Intervention de Annie Chapelier

Séance en hémicycle du jeudi 25 novembre 2021 à 9h00
Évolution de la formation de sage-femme — Présentation

Photo issue du site de l'Assemblée nationale ou de WikipediaAnnie Chapelier, rapporteure de la commission des affaires sociales :

C'est pourquoi je souhaite introduire mon propos sur la présente proposition de loi par les mots d'un homme, le docteur Denis Mukwege, un homme qui a consacré sa vie à cette cause. Dans son dernier livre, La Force des femmes, il dit de l'accouchement qu'il est le « moment où les femmes sont les plus vulnérables et les plus puissantes ». Il ajoute que « l'attitude des hommes vis-à-vis de l'accouchement dans une société donnée permet de savoir si les femmes y sont libres et respectées ».

Je pense que tout est résumé dans ces phrases. On ne peut que rejoindre cette analyse. L'importance que nous prêtons dans une société au moment de la naissance est révélatrice du degré d'égalité entre les femmes et les hommes.
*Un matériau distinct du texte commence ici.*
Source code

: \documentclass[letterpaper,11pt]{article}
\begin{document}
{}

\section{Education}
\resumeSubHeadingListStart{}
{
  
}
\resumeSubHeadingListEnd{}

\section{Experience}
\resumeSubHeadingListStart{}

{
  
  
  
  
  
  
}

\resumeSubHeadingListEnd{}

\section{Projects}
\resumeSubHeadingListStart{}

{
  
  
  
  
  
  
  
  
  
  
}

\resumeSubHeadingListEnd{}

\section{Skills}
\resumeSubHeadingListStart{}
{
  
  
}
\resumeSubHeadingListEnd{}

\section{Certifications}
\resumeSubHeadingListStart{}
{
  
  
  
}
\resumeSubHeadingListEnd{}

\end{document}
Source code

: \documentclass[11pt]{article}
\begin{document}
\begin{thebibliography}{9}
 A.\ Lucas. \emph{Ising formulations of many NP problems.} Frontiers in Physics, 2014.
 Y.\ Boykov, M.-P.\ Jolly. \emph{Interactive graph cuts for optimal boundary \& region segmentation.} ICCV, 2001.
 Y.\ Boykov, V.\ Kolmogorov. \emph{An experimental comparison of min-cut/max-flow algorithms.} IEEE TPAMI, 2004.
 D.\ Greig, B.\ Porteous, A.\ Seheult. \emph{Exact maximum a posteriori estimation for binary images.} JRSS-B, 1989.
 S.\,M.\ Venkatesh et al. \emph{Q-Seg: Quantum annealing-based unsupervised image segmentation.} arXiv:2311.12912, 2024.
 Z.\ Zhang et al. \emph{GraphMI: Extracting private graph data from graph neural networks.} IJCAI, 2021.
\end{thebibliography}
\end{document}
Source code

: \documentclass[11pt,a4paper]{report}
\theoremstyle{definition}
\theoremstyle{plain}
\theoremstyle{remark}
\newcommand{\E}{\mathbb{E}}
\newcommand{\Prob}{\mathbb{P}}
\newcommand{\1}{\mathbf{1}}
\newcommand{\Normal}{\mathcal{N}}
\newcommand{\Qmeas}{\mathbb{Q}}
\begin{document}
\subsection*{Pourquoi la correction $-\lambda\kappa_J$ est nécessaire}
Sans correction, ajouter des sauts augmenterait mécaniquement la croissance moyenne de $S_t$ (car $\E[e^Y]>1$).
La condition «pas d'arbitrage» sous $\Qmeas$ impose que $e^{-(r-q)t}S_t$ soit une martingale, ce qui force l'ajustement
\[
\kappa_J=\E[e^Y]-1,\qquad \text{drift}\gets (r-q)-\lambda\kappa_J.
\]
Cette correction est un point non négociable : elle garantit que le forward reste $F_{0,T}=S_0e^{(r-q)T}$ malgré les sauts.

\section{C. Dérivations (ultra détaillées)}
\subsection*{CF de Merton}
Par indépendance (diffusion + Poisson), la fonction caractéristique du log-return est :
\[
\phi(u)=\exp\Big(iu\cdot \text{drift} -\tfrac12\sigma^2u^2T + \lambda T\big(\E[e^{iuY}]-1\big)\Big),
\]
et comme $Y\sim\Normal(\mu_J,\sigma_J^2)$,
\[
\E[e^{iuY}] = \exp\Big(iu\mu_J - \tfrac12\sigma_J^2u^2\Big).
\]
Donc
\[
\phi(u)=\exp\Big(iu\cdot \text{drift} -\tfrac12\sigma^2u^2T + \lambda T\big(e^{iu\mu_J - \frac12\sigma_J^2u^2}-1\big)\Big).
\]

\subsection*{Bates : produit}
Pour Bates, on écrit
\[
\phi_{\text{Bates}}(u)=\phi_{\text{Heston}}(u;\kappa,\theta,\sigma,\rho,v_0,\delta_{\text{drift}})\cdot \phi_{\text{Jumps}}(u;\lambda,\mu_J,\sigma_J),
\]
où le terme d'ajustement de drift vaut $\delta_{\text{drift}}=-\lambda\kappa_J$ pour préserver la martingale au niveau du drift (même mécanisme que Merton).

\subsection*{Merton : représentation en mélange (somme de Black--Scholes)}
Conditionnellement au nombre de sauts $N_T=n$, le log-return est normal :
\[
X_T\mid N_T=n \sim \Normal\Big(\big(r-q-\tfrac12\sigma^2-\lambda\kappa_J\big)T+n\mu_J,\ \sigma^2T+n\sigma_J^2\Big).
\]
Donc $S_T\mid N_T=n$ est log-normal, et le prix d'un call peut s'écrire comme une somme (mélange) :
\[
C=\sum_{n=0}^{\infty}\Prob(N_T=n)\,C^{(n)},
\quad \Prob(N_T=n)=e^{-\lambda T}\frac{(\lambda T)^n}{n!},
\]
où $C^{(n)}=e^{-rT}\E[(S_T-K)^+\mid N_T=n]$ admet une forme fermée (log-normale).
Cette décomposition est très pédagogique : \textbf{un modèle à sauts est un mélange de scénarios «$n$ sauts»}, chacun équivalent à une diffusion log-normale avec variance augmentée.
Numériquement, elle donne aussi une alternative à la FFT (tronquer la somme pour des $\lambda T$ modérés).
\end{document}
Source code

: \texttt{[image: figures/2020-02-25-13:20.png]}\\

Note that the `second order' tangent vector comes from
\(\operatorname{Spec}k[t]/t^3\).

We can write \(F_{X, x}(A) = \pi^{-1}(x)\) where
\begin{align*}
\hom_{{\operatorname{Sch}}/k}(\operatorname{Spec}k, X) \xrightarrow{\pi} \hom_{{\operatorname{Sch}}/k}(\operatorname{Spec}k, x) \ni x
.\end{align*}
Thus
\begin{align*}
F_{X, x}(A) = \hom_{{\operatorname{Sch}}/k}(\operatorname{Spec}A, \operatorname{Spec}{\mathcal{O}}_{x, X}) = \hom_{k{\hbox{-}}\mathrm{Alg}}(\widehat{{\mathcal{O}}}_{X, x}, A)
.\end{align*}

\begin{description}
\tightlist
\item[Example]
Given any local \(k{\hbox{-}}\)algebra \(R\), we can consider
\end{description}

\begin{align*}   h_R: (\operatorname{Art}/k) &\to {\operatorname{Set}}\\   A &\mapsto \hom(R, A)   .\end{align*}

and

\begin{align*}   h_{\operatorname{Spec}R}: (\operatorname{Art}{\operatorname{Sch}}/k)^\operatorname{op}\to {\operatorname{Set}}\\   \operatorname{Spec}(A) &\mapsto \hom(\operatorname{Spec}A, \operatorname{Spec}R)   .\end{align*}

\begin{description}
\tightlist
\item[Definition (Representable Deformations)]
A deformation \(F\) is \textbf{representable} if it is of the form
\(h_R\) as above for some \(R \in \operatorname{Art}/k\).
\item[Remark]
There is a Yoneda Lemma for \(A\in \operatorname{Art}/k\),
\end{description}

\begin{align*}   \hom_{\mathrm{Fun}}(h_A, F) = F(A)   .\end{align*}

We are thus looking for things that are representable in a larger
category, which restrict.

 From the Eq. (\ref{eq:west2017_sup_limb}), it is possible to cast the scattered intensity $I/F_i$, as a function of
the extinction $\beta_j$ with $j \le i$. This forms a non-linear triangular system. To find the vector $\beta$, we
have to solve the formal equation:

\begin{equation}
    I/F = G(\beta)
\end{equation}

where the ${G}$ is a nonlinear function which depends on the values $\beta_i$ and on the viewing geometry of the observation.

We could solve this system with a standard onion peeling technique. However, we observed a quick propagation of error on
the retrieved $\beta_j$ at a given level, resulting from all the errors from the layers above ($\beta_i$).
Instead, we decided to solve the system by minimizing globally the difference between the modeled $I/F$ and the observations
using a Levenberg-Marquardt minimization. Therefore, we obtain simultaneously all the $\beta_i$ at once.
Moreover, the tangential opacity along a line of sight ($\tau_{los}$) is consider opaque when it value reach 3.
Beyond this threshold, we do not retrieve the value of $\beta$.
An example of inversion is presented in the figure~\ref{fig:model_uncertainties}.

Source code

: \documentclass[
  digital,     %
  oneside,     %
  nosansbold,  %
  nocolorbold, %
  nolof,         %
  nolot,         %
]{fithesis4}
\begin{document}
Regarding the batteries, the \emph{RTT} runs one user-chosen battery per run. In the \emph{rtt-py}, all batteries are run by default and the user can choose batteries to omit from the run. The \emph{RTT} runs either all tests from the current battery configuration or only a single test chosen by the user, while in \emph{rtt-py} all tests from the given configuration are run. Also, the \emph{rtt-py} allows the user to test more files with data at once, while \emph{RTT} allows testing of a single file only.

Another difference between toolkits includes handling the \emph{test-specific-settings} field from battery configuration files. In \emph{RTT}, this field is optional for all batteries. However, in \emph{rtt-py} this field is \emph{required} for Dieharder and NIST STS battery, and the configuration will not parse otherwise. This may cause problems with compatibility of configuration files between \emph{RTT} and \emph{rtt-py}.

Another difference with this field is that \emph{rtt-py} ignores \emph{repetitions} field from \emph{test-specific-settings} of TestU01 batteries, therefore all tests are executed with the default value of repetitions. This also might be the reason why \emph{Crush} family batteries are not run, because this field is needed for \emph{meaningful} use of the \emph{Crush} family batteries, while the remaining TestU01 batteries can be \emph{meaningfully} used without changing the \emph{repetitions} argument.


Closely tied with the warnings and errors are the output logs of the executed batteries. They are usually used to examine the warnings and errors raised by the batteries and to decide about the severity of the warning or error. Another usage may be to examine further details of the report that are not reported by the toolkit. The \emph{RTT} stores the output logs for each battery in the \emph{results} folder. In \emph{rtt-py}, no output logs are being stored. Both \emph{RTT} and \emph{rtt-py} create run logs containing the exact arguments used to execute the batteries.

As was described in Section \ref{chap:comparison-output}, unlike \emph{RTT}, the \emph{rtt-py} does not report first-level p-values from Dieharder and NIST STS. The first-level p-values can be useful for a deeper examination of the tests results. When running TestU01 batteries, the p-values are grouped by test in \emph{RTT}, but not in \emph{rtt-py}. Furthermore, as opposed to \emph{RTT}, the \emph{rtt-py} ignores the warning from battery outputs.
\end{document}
Car ce moment a très longtemps été, dans nos sociétés occidentales et encore en bien d'autres endroits dans le monde, un moment caché, délaissé, voire honteux, un moment exclusivement de femmes, accompagnées par d'autres femmes, les sages-femmes, où les hommes n'apparaissent qu'en tout-puissants.

Cette histoire exclusivement féminine explique beaucoup de choses pour la reconnaissance d'une profession, pourtant médicale depuis 1803, soit plus de deux siècles. « Des bonnes femmes qui s'occupent de bonnes femmes », comme le résumait si bien l'une d'entre elles. Beaucoup l'ignorent mais ce métier a été exclusivement féminin jusqu'en 1982. Il n'y a que depuis quarante ans que les hommes, en France, peuvent exercer cette profession médicale.

Aussi, en parallèle de l'évolution de l'égalité femmes-hommes, la profession de sage-femme a progressé dans sa reconnaissance, mais toujours par à-coups, au prix de luttes incessantes et la plupart du temps dans une quasi-indifférence. Au fur et à mesure que la naissance a été sécurisée, au travers d'une hospitalisation généralisée, d'une médicalisation et d'une technicisation croissantes, les sages-femmes ont vu leur rôle évoluer, leurs compétences s'élargir, mais leur statut est resté, lui, inchangé. C'est pourquoi je ne peux m'empêcher de voir, dans les raisons de cette nécessaire proposition de loi, le reflet d'une violence symbolique, d'une discrimination qui perdure et d'une injustice que l'on tente de faire entendre.

Le métier de sage-femme est depuis trop longtemps déconsidéré, indépendamment de sa qualité et de son utilité sociétale. Un mal-être profond s'est alors installé au sein de la profession. Il est justifié.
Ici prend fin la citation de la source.